Milei nada tem de anarquista, e como disse Myriam Bregman, candidata da Frente de Esquerda num debate, na verdade não tem nada de leão (um dos seus símbolos), trata-se de um gatinho manso a serviço das grandes corporações. A extrema-direita que impor na verdade um profundo choque neoliberal associado à transformação autocrática do Estado argentino, convertendo numa agência de repressão e choque permanente contra as organizações sociais e políticas da classe trabalhadora e movimentos sociais, e de subserviência na geopolítica.

Por isso foi alentadora a votação no 1º Turno. Milei teve sua votação congelada no mesmo patamar das prévias e Sérgio Massa cresceu para 36,68% , aumentando cerca de 15,28%, revelando uma reação dos movimentos dos trabalhadores e segmentos populares, que mesmo diante do desgaste do governo atual do qual Massa é Ministro, acendeu-se a luz vermelha quanto a ameaça real que bate às portas da Casa Rosada que significaria um golpe histórico no país que tem uma das classes trabalhadoras mais combativas e organizadas do continente.

A votação de Liberdade Avança também foi qualitativa para escolha dos parlamentares que renovou uma parcela dos seus senadores (24) e deputados (130), além de 4 governadores (Província de Buenos Aires, Catamarca, Entre Rios e Santa Cruz). Eles elegeram novos 36 representantes (só tinham 4), totalizando 40, e 8 senadores (não tinham nenhum), alcançando como agrupamento de extrema-direita o maior feito registrado na Argentina. O Congresso Argentino é composto por 72 Senadores e Senadoras, e 257 Deputados e Deputadas. O Bloco peronista ficou com o total de 108 cadeiras.


No próximo 19 de novembro será o decisivo 2º turno. Mesmo partindo da crítica ao atual ministro da economia e seu acordo dom o FMI, é importante a definição de voto contra Millei, no âmbito da luta contra a extrema-direita global e no continente. Votar em Massa e ajudar na derrota eleitoral de Milei fortalece a defesa dos direitos sociais e trabalhistas e das liberdades democráticas já conquistadas na Argentina contemporânea.

Apoiar o voto em Massa e com independência frente ao governo de Fernandes pode converter-se num estímulo à defesa da organização sindical e do direito de protestos dos movimentos sociais, garantias da seguridade social, o direito ao aborto conquistado recentemente pelos movimentos feministas, a defesa da moeda nacional e do Banco Central, além da soberania nacional e das estatais, entre outros.
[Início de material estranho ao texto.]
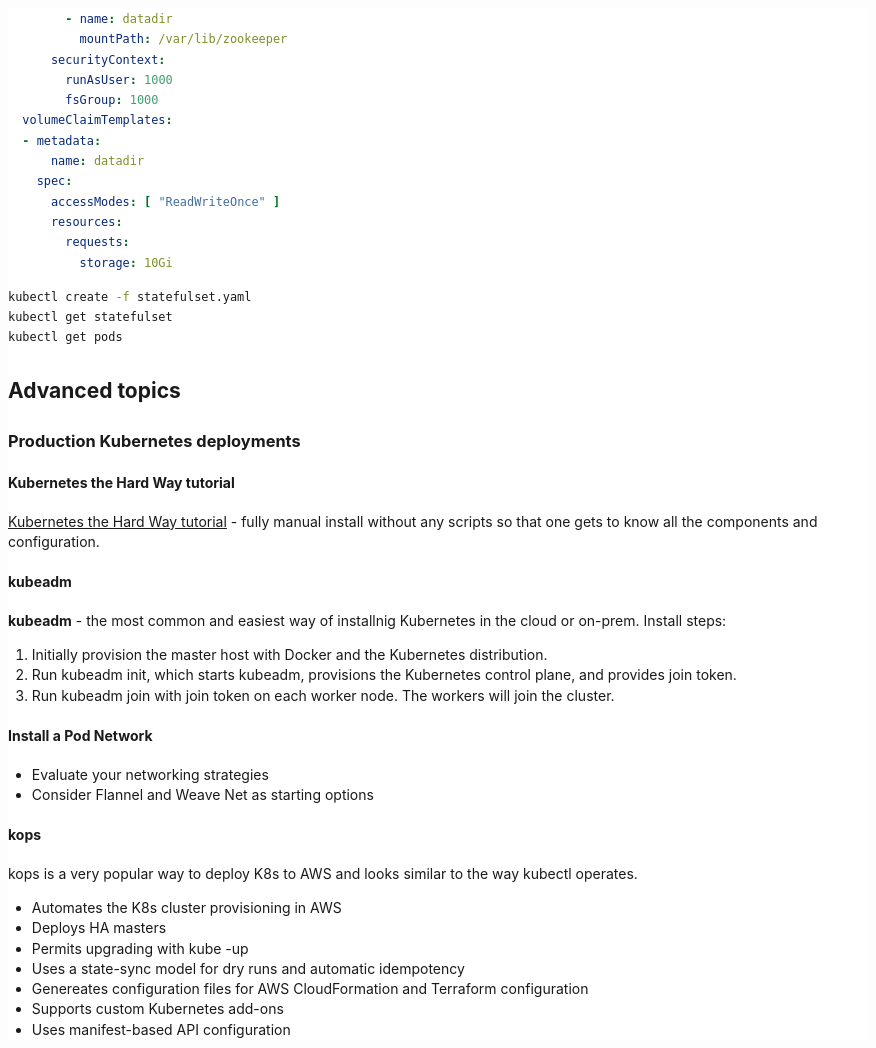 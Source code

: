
 ```yaml
        - name: datadir
          mountPath: /var/lib/zookeeper
      securityContext:
        runAsUser: 1000
        fsGroup: 1000
  volumeClaimTemplates:
  - metadata:
      name: datadir
    spec:
      accessModes: [ "ReadWriteOnce" ]
      resources:
        requests:
          storage: 10Gi
```

```Bash
kubectl create -f statefulset.yaml
kubectl get statefulset
kubectl get pods

```

## Advanced topics

### Production Kubernetes deployments

#### Kubernetes the Hard Way tutorial

[Kubernetes the Hard Way tutorial](https://github.com/kelseyhightower/kubernetes-the-hard-way) - fully manual install without any scripts so that one gets to know all the components and configuration.

#### kubeadm

**kubeadm** - the most common and easiest way of installnig Kubernetes in the cloud or on-prem. Install steps:

1. Initially provision the master host with Docker and the Kubernetes distribution.
2. Run kubeadm init, which starts kubeadm, provisions the Kubernetes control plane, and provides join token.
3. Run kubeadm join with join token on each worker node. The workers will join the cluster.

#### Install a Pod Network

- Evaluate your networking strategies
- Consider Flannel and Weave Net as starting options

#### kops

kops is a very popular way to deploy K8s to AWS and looks similar to the way kubectl operates.

- Automates the K8s cluster provisioning in AWS
- Deploys HA masters
- Permits upgrading with kube -up
- Uses a state-sync model for dry runs and automatic idempotency
- Genereates configuration files for AWS CloudFormation and Terraform configuration
- Supports custom Kubernetes add-ons
- Uses manifest-based API configuration
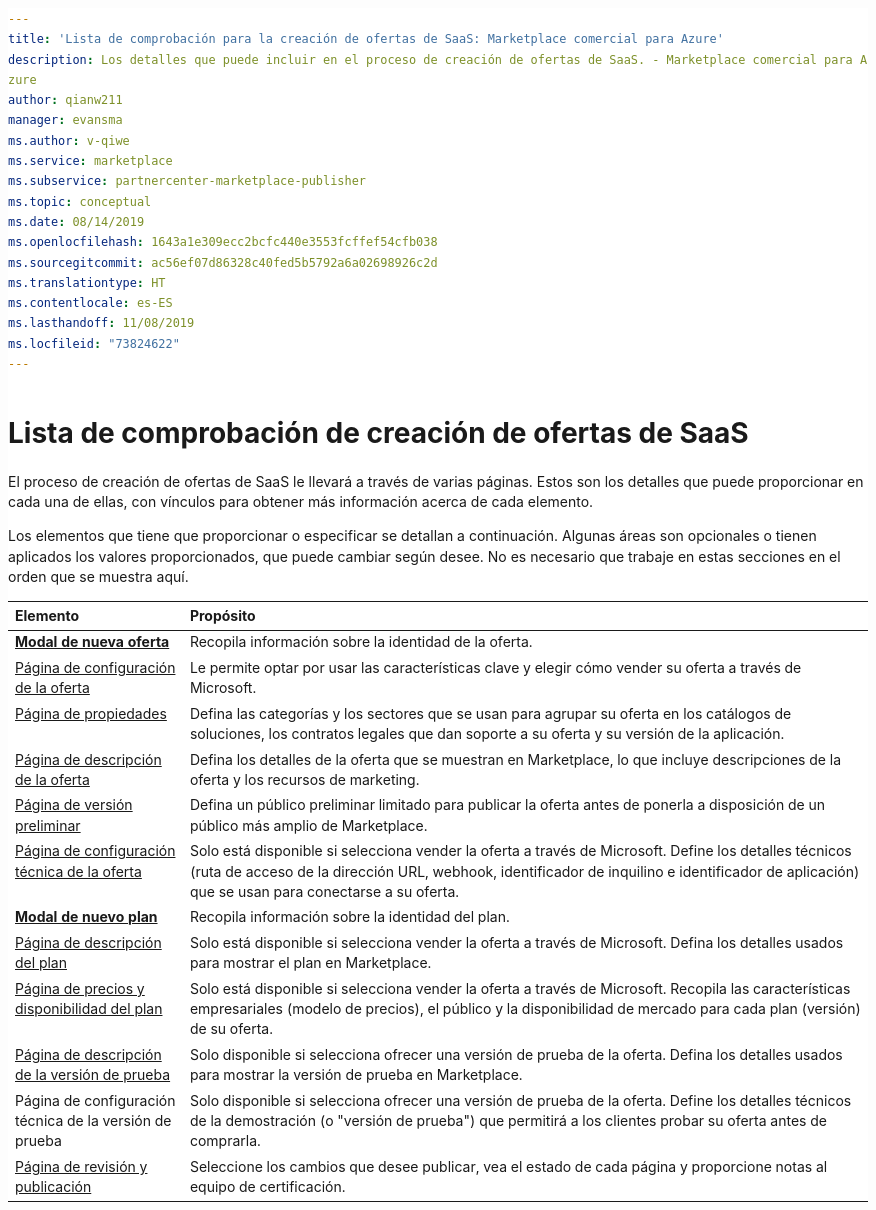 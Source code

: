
 ```yaml
---
title: 'Lista de comprobación para la creación de ofertas de SaaS: Marketplace comercial para Azure'
description: Los detalles que puede incluir en el proceso de creación de ofertas de SaaS. - Marketplace comercial para Azure
author: qianw211
manager: evansma
ms.author: v-qiwe
ms.service: marketplace
ms.subservice: partnercenter-marketplace-publisher
ms.topic: conceptual
ms.date: 08/14/2019
ms.openlocfilehash: 1643a1e309ecc2bcfc440e3553fcffef54cfb038
ms.sourcegitcommit: ac56ef07d86328c40fed5b5792a6a02698926c2d
ms.translationtype: HT
ms.contentlocale: es-ES
ms.lasthandoff: 11/08/2019
ms.locfileid: "73824622"
---
```

# <a name="saas-offer-creation-checklist"></a>Lista de comprobación de creación de ofertas de SaaS

El proceso de creación de ofertas de SaaS le llevará a través de varias páginas. Estos son los detalles que puede proporcionar en cada una de ellas, con vínculos para obtener más información acerca de cada elemento.

Los elementos que tiene que proporcionar o especificar se detallan a continuación. Algunas áreas son opcionales o tienen aplicados los valores proporcionados, que puede cambiar según desee. No es necesario que trabaje en estas secciones en el orden que se muestra aquí.

| **Elemento**    | **Propósito**  |
| :---------- | :-------------------|
| [**Modal de nueva oferta**](#new-offer-modal) | Recopila información sobre la identidad de la oferta.  |
| [Página de configuración de la oferta](#offer-setup-page) | Le permite optar por usar las características clave y elegir cómo vender su oferta a través de Microsoft.  |
| [Página de propiedades](#properties-page) | Defina las categorías y los sectores que se usan para agrupar su oferta en los catálogos de soluciones, los contratos legales que dan soporte a su oferta y su versión de la aplicación. |
| [Página de descripción de la oferta](#offer-listing-page) | Defina los detalles de la oferta que se muestran en Marketplace, lo que incluye descripciones de la oferta y los recursos de marketing. |
| [Página de versión preliminar](#preview-page) | Defina un público preliminar limitado para publicar la oferta antes de ponerla a disposición de un público más amplio de Marketplace. |
| [Página de configuración técnica de la oferta](#technical-configuration-page)  | Solo está disponible si selecciona vender la oferta a través de Microsoft. Define los detalles técnicos (ruta de acceso de la dirección URL, webhook, identificador de inquilino e identificador de aplicación) que se usan para conectarse a su oferta. |
| [**Modal de nuevo plan**](#plan-identity-modal) | Recopila información sobre la identidad del plan.  |
| [Página de descripción del plan](#plan-listing-page)  | Solo está disponible si selecciona vender la oferta a través de Microsoft. Defina los detalles usados para mostrar el plan en Marketplace.  |
| [Página de precios y disponibilidad del plan](#plan-pricing--availability-page)  | Solo está disponible si selecciona vender la oferta a través de Microsoft.  Recopila las características empresariales (modelo de precios), el público y la disponibilidad de mercado para cada plan (versión) de su oferta.  |
| [Página de descripción de la versión de prueba](#test-drive-listing-page)  | Solo disponible si selecciona ofrecer una versión de prueba de la oferta. Defina los detalles usados para mostrar la versión de prueba en Marketplace.  |
| Página de configuración técnica de la versión de prueba  | Solo disponible si selecciona ofrecer una versión de prueba de la oferta. Define los detalles técnicos de la demostración (o "versión de prueba") que permitirá a los clientes probar su oferta antes de comprarla.  |
| [Página de revisión y publicación](#review-and-publish-page)  | Seleccione los cambios que desee publicar, vea el estado de cada página y proporcione notas al equipo de certificación.  |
Derrotar Milei por fim tem toda uma importância no Cone Sul e para a América Latina. A Argentina possui mais de 46 milhões de habitantes e próximo de 36 milhões de eleitores. É um importante país no continente com peso econômico e simbólico. Tem uma forte classe trabalhadora e movimentos sociais poderosos como o movimento feminista. Tem uma das mais fortes tradições anti-imperialistas da região. Derrotar Milei, significa derrotar a extrema-direita global e o bolsonarismo numa importante batalha de tantas que ainda virão.